Flat reinsurance rates expected in 2025, says Fitch

Reinsurance market rates are expected to be mostly flat in 2025 and terms and conditions to broadly hold steady, according to Fitch Ratings, due to the market having reached an equilibrium, with increased capital supply from accumulated earnings meeting higher demand for reinsurance protection from cedents.

Fitch said margins will peak in 2024, although reinsurers should continue to produce favourable returns in 2025 comfortably above the cost of capital, as underwriting discipline is maintained. It added that the disciplined environment is supported by limited new capacity entering the market, deteriorating US casualty loss-cost trends from social inflation and heightened catastrophe and climate change risk.

The 19 non-life reinsurers monitored by Fitch Ratings posted solid underwriting profits in 1H24 with an aggregate reinsurance combined ratio of 84.2%. This included moderate losses of 5.9pp from catastrophes. Fitch said underwriting results should remain favourable in 2H24 and 2025 as pricing is generally adequate. Premium growth is likely to continue, although at a reduced pace as the market becomes more competitive, said the ratings agency.
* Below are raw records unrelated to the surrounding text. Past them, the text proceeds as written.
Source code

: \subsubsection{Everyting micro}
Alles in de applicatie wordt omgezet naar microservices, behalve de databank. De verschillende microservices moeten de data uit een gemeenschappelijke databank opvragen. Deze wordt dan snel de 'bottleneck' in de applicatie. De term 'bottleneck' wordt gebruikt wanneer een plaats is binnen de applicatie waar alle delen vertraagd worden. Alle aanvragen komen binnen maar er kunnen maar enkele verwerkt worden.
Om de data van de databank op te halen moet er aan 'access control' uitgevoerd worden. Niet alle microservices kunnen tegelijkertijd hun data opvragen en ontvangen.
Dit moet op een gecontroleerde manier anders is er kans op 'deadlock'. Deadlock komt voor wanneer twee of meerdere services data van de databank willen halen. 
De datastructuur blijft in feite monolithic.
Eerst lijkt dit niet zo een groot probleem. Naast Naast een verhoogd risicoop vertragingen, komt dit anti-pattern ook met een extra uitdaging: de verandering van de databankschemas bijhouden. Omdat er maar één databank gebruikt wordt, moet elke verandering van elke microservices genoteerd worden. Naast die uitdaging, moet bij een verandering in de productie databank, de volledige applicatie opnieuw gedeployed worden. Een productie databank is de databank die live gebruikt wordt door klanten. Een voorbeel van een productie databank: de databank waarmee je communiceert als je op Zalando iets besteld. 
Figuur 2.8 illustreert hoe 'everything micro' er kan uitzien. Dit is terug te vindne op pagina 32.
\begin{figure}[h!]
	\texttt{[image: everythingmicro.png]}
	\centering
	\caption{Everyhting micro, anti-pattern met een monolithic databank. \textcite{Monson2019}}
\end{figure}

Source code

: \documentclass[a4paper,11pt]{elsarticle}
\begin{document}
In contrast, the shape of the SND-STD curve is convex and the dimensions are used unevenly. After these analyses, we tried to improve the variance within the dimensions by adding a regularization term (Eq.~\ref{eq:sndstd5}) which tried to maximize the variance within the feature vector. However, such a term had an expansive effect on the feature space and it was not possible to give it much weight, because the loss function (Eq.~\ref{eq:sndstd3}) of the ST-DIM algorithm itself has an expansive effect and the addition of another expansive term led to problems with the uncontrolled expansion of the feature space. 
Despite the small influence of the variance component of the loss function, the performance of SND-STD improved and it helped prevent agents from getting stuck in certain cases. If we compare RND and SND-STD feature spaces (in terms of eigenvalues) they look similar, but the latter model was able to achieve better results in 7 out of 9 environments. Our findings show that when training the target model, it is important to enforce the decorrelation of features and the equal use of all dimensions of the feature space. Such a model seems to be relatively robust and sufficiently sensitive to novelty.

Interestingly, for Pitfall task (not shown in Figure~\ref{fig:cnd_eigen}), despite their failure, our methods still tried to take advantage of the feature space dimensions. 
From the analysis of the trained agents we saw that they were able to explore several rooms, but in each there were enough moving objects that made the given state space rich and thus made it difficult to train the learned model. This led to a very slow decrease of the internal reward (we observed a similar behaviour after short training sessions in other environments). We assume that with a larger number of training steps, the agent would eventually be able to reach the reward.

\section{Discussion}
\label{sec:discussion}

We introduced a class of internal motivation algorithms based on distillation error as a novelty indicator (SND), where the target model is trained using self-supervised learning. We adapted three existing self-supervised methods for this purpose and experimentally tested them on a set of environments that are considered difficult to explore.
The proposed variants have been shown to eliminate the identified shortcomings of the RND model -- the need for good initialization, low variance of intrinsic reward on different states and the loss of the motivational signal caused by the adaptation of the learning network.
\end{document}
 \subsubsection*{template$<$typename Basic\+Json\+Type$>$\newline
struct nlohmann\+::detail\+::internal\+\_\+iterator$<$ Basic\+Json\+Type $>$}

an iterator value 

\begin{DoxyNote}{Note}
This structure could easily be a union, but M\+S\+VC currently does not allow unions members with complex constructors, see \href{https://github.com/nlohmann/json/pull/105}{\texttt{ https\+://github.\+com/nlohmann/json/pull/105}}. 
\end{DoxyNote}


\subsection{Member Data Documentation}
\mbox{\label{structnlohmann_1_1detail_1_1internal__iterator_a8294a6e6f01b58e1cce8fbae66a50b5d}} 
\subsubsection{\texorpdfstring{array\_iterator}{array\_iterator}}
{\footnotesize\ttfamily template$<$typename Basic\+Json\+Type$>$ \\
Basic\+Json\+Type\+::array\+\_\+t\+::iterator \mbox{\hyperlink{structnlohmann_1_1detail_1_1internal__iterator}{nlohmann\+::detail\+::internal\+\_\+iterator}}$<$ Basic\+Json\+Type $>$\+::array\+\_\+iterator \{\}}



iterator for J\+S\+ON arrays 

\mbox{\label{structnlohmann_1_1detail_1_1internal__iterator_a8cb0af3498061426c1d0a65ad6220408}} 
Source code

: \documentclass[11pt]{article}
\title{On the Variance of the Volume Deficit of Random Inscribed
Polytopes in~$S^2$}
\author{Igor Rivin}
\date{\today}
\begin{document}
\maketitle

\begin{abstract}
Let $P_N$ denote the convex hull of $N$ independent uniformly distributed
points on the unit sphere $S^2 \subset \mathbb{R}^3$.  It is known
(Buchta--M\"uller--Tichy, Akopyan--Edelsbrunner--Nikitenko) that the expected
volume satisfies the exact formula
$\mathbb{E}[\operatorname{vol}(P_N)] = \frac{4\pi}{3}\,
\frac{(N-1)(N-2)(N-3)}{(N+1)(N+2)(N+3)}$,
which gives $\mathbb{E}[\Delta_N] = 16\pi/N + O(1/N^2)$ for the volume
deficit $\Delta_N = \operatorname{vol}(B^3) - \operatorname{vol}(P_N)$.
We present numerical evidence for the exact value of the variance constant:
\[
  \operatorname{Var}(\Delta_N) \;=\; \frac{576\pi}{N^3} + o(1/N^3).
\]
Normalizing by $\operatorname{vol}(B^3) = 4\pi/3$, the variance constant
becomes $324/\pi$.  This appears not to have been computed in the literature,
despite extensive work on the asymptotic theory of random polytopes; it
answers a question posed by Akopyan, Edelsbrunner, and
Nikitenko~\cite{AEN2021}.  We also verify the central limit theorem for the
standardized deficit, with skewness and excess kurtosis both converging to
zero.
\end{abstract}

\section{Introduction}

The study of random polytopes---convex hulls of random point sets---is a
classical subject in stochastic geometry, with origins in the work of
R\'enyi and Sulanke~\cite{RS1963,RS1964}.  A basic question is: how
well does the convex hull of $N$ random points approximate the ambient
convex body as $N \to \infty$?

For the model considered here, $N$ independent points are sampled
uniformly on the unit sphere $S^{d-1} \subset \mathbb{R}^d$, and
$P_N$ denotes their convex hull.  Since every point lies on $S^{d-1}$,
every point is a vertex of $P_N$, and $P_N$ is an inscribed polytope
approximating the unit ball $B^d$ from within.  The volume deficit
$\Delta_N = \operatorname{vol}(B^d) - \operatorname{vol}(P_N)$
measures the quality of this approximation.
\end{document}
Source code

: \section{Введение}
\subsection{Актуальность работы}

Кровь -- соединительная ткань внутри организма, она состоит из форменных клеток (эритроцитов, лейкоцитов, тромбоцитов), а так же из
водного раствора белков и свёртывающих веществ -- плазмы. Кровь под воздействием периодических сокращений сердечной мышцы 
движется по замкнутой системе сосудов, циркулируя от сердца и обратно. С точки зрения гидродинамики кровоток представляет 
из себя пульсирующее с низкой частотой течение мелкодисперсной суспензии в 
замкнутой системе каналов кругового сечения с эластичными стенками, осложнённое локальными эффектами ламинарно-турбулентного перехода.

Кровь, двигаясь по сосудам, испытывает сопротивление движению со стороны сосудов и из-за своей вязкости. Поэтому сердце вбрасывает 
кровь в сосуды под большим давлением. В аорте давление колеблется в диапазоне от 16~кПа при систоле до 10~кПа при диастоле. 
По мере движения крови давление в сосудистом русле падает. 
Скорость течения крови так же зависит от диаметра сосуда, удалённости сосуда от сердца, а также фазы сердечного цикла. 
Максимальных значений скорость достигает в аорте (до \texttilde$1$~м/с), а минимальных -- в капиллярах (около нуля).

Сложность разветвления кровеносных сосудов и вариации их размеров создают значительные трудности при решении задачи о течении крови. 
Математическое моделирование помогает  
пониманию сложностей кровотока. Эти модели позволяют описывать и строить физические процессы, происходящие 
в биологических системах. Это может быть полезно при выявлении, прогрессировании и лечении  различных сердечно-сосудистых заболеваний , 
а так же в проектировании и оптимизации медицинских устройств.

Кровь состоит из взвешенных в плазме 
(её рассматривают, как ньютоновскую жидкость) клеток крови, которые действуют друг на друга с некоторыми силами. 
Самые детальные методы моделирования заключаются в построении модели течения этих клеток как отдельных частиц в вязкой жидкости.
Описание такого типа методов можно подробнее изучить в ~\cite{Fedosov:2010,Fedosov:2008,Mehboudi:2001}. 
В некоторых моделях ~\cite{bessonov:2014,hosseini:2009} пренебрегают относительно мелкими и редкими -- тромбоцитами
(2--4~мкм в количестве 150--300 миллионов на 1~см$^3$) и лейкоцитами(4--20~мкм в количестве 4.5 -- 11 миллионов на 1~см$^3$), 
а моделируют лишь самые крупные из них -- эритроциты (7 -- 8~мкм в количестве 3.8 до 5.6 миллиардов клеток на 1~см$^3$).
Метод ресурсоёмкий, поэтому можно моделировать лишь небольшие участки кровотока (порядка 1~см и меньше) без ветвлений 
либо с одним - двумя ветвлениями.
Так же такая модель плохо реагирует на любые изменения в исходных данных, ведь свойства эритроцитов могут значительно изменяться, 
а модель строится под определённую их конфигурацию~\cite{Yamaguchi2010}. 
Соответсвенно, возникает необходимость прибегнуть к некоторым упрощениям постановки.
“While overall reserve development should remain favourable in 2025, albeit at a reduced level, there are several pockets of adverse development, particularly in US commercial liability, including general liability and auto. As such, we remain cautious that casualty reserve deficiencies could weaken the capital base of select companies,” Fitch noted.

It went on: “Expected continued rate increases in the underlying primary insurance business should help to support reinsurance rates, especially through proportional treaties. Furthermore, increased investment yields are helping to offset higher claims inflation, as capacity maintains its underwriting discipline.”

Property market prices at the mid-year 2024 reinsurance renewals were flat to down for risk/catastrophe loss-free business and up only slightly for loss-hit business. Fitch said this is a significant moderation from large double-digit (and some triple-digit) increases experienced in 2023. Fitch said it expects property reinsurance market conditions in 2025 to remain supportive of strong returns, even if pricing softens and terms weaken somewhat in the event 2H24 catastrophe losses prove to be more moderate than expected.

Casualty reinsurance rate changes at the mid-year 2024 renewals were in line with those experienced in recent years as prices increased up to 15% for loss-affected and up to 10% for no loss accounts, said the ratings agency, adding that professional and financial lines, including D&O, as well as workers’ compensation, continue to have rate pressure, although accounts with loss emergence secured slight price increases.

“While economic inflation has eased, the push for higher casualty prices in the US reflects social inflation and litigation finance trends with elevated damage awards from nuclear verdicts. This is particularly the case for commercial auto and general liability from the 2015-2019 soft market accident years, but also from growing concerns around the more recent 2021-2023 period. This will help to push casualty rate rises to keep up with higher loss costs,” said Fitch.

It said premium rate increases for specialty lines of business varied, depending on recent loss experience. Fitch said price rises were most pronounced in political risk and political violence and terrorism where available capacity is limited due to higher levels of unrest globally, while in cyber, prices were flat as capacity remains ample, even with increased ransomware activity.